Industrial grade lithium-ion batteries powering your remote or portable devices offer ruggedized design and high energy density for a long lifetime, even under extreme temperatures. Their longevity is directly related to the way the battery is charged, discharged and the operating temperatures.
In this article, we will explain how these batteries work and share our 5 top tips on how to charge your industrial-grade lithium-ion batteries to optimize their lifespan. You’ll find out how balancing charging speed and rate is key for industrial applications, just as it is for your mobiles, laptops or e-bikes.
Lithium-ion batteries are made of two electrodes: a positive one, and a negative one. When you charge or discharge your battery, electrons are going outside the battery through the electrical current and ions are flowing from one electrode to the other. It is like both electrodes are breathing, exchanging ions in and out.
When the battery provides current, electrons are moving from the anode to the cathode outside the battery. Applying reverse current allows the battery to recharge itself: the electrons are sent back to the anode and, the lithium ions re-intercalate themselves in the cathode. This restores the battery’s capacity. The whole charging/discharging process is defined as a cycle. The number of cycles that your battery can perform varies depending on the manufacturing process, the chemical components, and the actual usage.
The capacity of a rechargeable battery is measured in Ah. Saft MP 176065 xtd boasts a 5.6 Ah capacity for example, which means that 5.6 A can be delivered in an hour at 25°C, over a cycle.
This capacity is being directly influenced by:
A good management of the depth of discharge (DoD —the percentage of the capacity which has been removed from the fully charged battery) and of the maximum charging voltage can also enhance the number of cycles that the battery will be able to perform and therefore, its operating life.
This article focuses on the charging best practices but we’ll go through the discharging ones in our next article.
Charging a lithium-ion battery is not that simple. The charger you will select has here a key role as the way you will set up parameters impacts your battery lifetime. Don’t just plug it on any power supply nor use a charger designed for another technology (Nickel-Cadmium or Lead), if you don’t want to face safety issues.
Charging properly a lithium-ion battery requires 2 steps: Constant Current (CC) followed by Constant Voltage (CV) charging. A CC charge is first applied to bring the voltage up to the end-of-charge voltage level. You might even decide to reduce the target voltage to preserve the electrode. Once the desired voltage is reached, CV charging begins and the current decreases. When the current is too low, the charge is finished, and the current must be removed.

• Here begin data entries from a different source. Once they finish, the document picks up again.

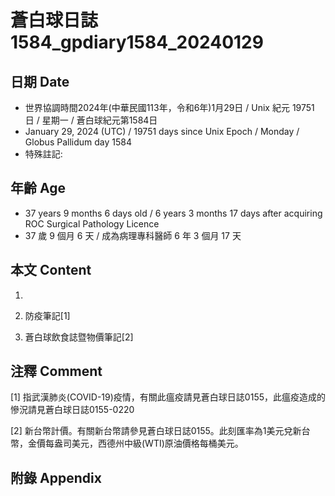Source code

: [_metadata_:encoding]: - "utf-8"
[_metadata_:language]: - "zh-Hant-TW"
[_metadata_:fileformat]: - "markdown"
[_metadata_:MIME_type]: - "text/plain"
[_metadata_:markdown_version]: - "commonmark version 0.30"
[_metadata_:markdown_spec]: - "https://spec.commonmark.org/0.30/"

# 蒼白球日誌1584_gpdiary1584_20240129 #

## 日期 Date ##

* 世界協調時間2024年(中華民國113年，令和6年)1月29日 / Unix 紀元 19751 日 / 星期一 / 蒼白球紀元第1584日
* January 29, 2024 (UTC) / 19751 days since Unix Epoch / Monday / Globus Pallidum day 1584
* 特殊註記:

## 年齡 Age ##

* 37 years 9 months 6 days old / 6 years 3 months 17 days after acquiring ROC Surgical Pathology Licence
* 37 歲 9 個月 6 天 / 成為病理專科醫師 6 年 3 個月 17 天

## 本文 Content ##

1. 

    
2. 防疫筆記[1]

    
3. 蒼白球飲食誌暨物價筆記[2]

    

## 注釋 Comment ##

[1] 指武漢肺炎(COVID-19)疫情，有關此瘟疫請見蒼白球日誌0155，此瘟疫造成的慘況請見蒼白球日誌0155-0220


[2] 新台幣計價。有關新台幣請參見蒼白球日誌0155。此刻匯率為1美元兌新台幣，金價每盎司美元，西德州中級(WTI)原油價格每桶美元。



## 附錄 Appendix ##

For instance, to bring your MP 176065 xtd back to its 4.2V end-of-charge voltage, you can apply a 5.6A current. When reaching 4.2V, you maintain this voltage level by slowly decreasing the current to 100 mA or less and then stop it. You may also decide to reach 4.1V only, thus preserving the electrodes’ elasticity and increasing the battery's lifetime.

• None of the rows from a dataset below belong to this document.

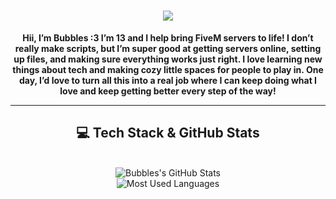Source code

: <h1 align="center">
  <a href="https://git.io/typing-svg">
    <img src="https://readme-typing-svg.herokuapp.com/?lines=HELLO,+THERE!👋;THIS+IS+BUBBLES!;WELCOME+TO+MY+GITHUB;I+LOVE+BUILDING+FIVEM+EXPERIENCES;I'M+ALSO+PASSIONATE+ABOUT+DEVELOPING+;EXPLORING+THE+SKIES+AND+CODING+AWESOME+STUFF;CHECK+OUT+MY+WORK+BELOW!;&center=true&size=30&color=00ADEF&width=800">
  </a>
</h1>

<p align="center">
<b>Hii, I’m Bubbles :3 I’m 13 and I help bring FiveM servers to life! I don’t really make scripts, but I’m super good at getting servers online, setting up files, and making sure everything works just right. I love learning new things about tech and making cozy little spaces for people to play in. One day, I’d love to turn all this into a real job where I can keep doing what I love and keep getting better every step of the way!</b>
</p>

---

<h2 align="center">💻 Tech Stack & GitHub Stats</h2>

<div align="center">
  <br />
  <img src="https://github-readme-stats.vercel.app/api?username=dev-bubbles&show_icons=true&theme=radical" alt="Bubbles's GitHub Stats" />
  <br />
  <img src="https://github-readme-stats.vercel.app/api/top-langs/?username=dev-bubbles&layout=compact&theme=radical" alt="Most Used Languages" />
</div>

The capacity of the battery depends directly on the end-of-charge voltage so lowering the voltage will lower the battery capacity. You’ll have to find the right trade-off between the autonomy needed, the minimum voltage at which your device can operate and the longevity of the battery.
Leaving a battery on a permanent charge under a floating current after the CV mode during the charging process is called the floating mode. Solar panel is a typical example of a floating mode application.
Most manufacturers don’t recommend the floating mode as it damages the battery over time. Li-ion chemistry does not need to be maintained thanks to its low self-discharge level. Moreover, if the battery design does not have the right safeguards, maintaining a charge rate into a fully charged cell could lead to overcharged it and an explosion.
Saft’s xtd range is specifically designed to operate in floating mode in safe conditions with a limited aging on a wide temperature range.
Whichever the application, Li-Ion cells must be associated with electronics. This key electronic component is called a Battery Management System (BMS). The mandatory safety features interrupt the discharge/charge to protect the battery against overvoltage or undervoltage. The BMS checks the temperature and disconnects the battery to avoid overheating.
The BMS can also incorporate electronics optimizing a homogeneous charge between each cell in the battery pack (balancing). In a battery associating several cells connected in series, after a while in the field, cells from the pack will age differently. Without this balancing feature in the BMS, the most aged cell of the pack will age faster than the other. As the life duration of the pack is directly related to that most aged cell, a good balancing system will improve the battery's lifespan.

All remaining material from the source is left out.